Но Готвальт уже шагнул к Гольдине, которая, как он видел, заплакала, и сказал:

– О, я знаю, о чем вы думаете, моя хорошая. – После чего тихо прибавил: – О счастье вашего друга.

– Так оно и есть, клянусь Господом! – ответила девушка и подняла на него еще более восторженные глаза.

Мать не смогла удержаться от короткого замечания: что ее душа уже очень часто обманывалась подобными слухами о возвращении славного дитятки; после чего обратилась к раздосадованному фискалу и принялась дружелюбно расспрашивать его обо всех неприятных клаузулах, содержащихся в завещании. Но пфальцграфа настолько раздражал этот праздник радости (оплаченный, как он считал, его собственной наследственной долей), что в конце концов он поспешно поднялся с места, потребовал, от имени чиновника ратуши, полагающуюся в таких случаях пошлину и лишил ликующих мужчин надежды разделить с ним праздничный ужин: потому что, как он выразился, он лучше поужинает напротив, у трактирщика, который задолжал приличную сумму еще его отцу, из-за чего пфальцграф уже много лет – всякий раз, когда приезжает по судебным делам в это село, – старается побольше съесть и выпить в счет старого долга, чтобы таким образом мало-помалу ликвидировать задолженность.

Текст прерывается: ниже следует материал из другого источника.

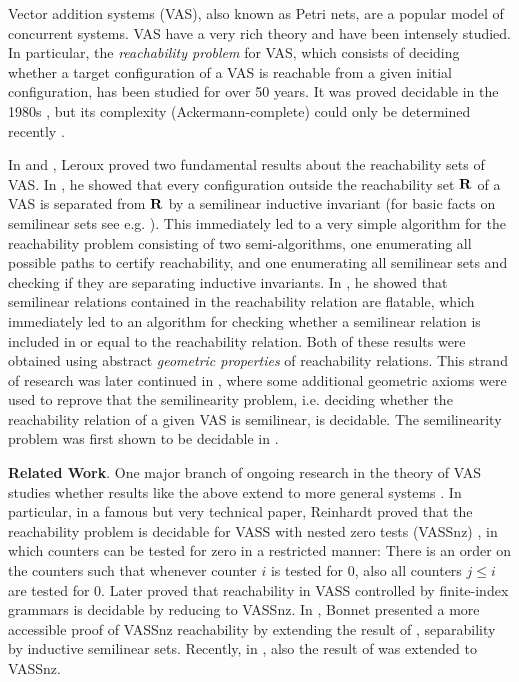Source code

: 
Vector addition systems (VAS), also known as Petri nets, are a popular model of concurrent systems. VAS have a very rich theory and have been intensely studied. In particular, the \emph{reachability problem} for VAS, which consists of deciding whether a target configuration of a VAS is reachable from a given initial configuration, has been studied for over 50 years. It was proved decidable in the 1980s \cite{Mayr81,Kosaraju82, Lambert92}, but its complexity (Ackermann-complete) could only be determined recently \cite{LerouxS19, CzerwinskiLLLM19, CzerwinskiO21, Leroux21}. 

In \cite{Leroux09} and \cite{Leroux13}, Leroux proved two fundamental results about the reachability sets of VAS. 
In \cite{Leroux09}, he showed that every configuration outside the reachability set $\mathbf{R}$ of a VAS is separated from $\mathbf{R}$ by a semilinear inductive invariant (for basic facts on semilinear sets see e.g. \cite{Haase18}). This immediately led to a very simple algorithm for the reachability problem consisting of two semi-algorithms, one enumerating all possible paths to certify reachability, and one enumerating all semilinear sets and checking if they are separating inductive invariants.
In \cite{Leroux13}, he showed that semilinear relations contained in the reachability relation are flatable, which immediately led to an algorithm for checking whether a semilinear relation is included in or equal to the reachability relation. Both of these results were obtained using abstract \emph{geometric properties} of reachability relations. This strand of research was later continued in \cite{GuttenbergRE23}, where some additional geometric axioms were used to reprove that the semilinearity problem, i.e. deciding whether the reachability relation of a given VAS is semilinear, is decidable. The semilinearity problem was first shown to be decidable in \cite{Hauschildt90}.

\textbf{Related Work}. One major branch of ongoing research in the theory of VAS studies whether results like the above extend to more general systems \cite{Reinhardt08, Bonnet11, Bonnet12, RosaVelardoF11, AtigG11, LerouxPS14, LerouxST15, HofmanLLLST16, LazicS16, FinkelLS18, LerouxS20, BlondinL23}. In particular, in a famous but very technical paper, Reinhardt proved that the reachability problem is decidable for VASS with nested zero tests (VASSnz) \cite{Reinhardt08}, in which counters can be tested for zero in a restricted manner: There is an order on the counters such that whenever counter \(i\) is tested for \(0\), also all counters \(j \leq i\) are tested for \(0\). Later \cite{AtigG11} proved that reachability in VASS controlled by finite-index grammars is decidable by reducing to VASSnz. In \cite{Bonnet11, Bonnet12}, Bonnet presented a more accessible proof of VASSnz reachability by extending the result of \cite{Leroux09}, separability by inductive semilinear sets. Recently, in \cite{Guttenberg24}, also the result of \cite{Leroux13} was extended to VASSnz.

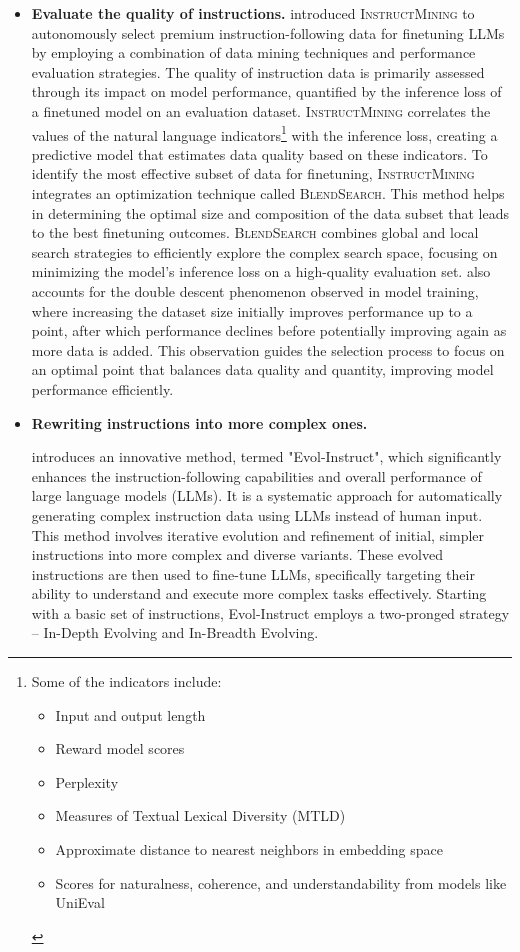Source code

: \begin{itemize}
{	      }
	\item \textbf{Evaluate the quality of instructions.}{
		      \textcite{cao2023instruction} introduced \textsc{InstructMining} to autonomously select premium instruction-following data for finetuning LLMs by employing a combination of data mining techniques and performance evaluation strategies.
		      The quality of instruction data is primarily assessed through its impact on model performance, quantified by the inference loss of a finetuned model on an evaluation dataset. \textsc{InstructMining} correlates the values of the natural language indicators\footnote{Some of the indicators include:
			      \begin{itemize}
				      \item Input and output length
				      \item Reward model scores
				      \item Perplexity
				      \item Measures of Textual Lexical Diversity (MTLD)
				      \item Approximate distance to nearest neighbors in embedding space
				      \item Scores for naturalness, coherence, and understandability from models like UniEval
			      \end{itemize}
		      }
		      with the inference loss, creating a predictive model that estimates data quality based on these indicators.
		      To identify the most effective subset of data for finetuning, \textsc{InstructMining} integrates an optimization technique called \textsc{BlendSearch}. This method helps in determining the optimal size and composition of the data subset that leads to the best finetuning outcomes. \textsc{BlendSearch} combines global and local search strategies to efficiently explore the complex search space, focusing on minimizing the model’s inference loss on a high-quality evaluation set.
		      \textcite{cao2023instruction} also accounts for the double descent phenomenon observed in model training, where increasing the dataset size initially improves performance up to a point, after which performance declines before potentially improving again as more data is added. This observation guides the selection process to focus on an optimal point that balances data quality and quantity, improving model performance efficiently.
	      }
	\item \textbf{Rewriting instructions into more complex ones.} {
		      \textcite{xu2023wizardlm} introduces an innovative method, termed "Evol-Instruct", which significantly enhances the instruction-following capabilities and overall performance of large language models (LLMs). It is a systematic approach for automatically generating complex instruction data using LLMs instead of human input. This method involves iterative evolution and refinement of initial, simpler instructions into more complex and diverse variants. These evolved instructions are then used to fine-tune LLMs, specifically targeting their ability to understand and execute more complex tasks effectively. Starting with a basic set of instructions, Evol-Instruct employs a two-pronged strategy -- In-Depth Evolving and In-Breadth Evolving.

}
\end{itemize}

Когда он ушел, Вероника поднялась на свою женскую кафедру и обратила к мужчинам пламенную проповедь, или инспекционную речь: они, дескать, проявили неучтивость, когда фискал объявил им о предстоящем получении капитала, – ведь их ликование наверняка раздосадовало пфальцграфа, который сам исключен из числа наследников.

– Но сейчас-то кто получил выгоду, он или я? Он! – сказал Лукас.

Шомакер же стал рассказывать, что воскресный проповедник Флакс уже получил целый дом на Собачьей улице, ранее принадлежавший Кабелю, – оплатив это приобретение всего лишь недолгим плачем.

Тут опечаленный шультгейс вскочил с места и заверил всех, что упомянутый дом, можно сказать, украден у его сына: потому что плакать умеет каждый; Вальт же сказал: дескать, его утешает – и помогает смириться с обрушившимся на него счастьем – то обстоятельство, что еще один бедный наследник тоже хоть что-то получил. Вероника оборвала его:

– Ты сам еще ничего не получил. Хотя я всего лишь женщина, но и от меня не укрылось, что по всему тексту завещания разбросаны какие-то подвохи. Еще с позавчерашнего дня чужие господа, понаехавшие из города, распространяли в нашем селе слухи о завещании; но я решила ничего об этом не говорить своему судье. Ты, Вальт, слишком неопытен в житейских делах; и вполне может получиться так, что незаметно пролетят десять лет, а ты и не получишь ничего, и останешься никем; что тогда будет, а, судья?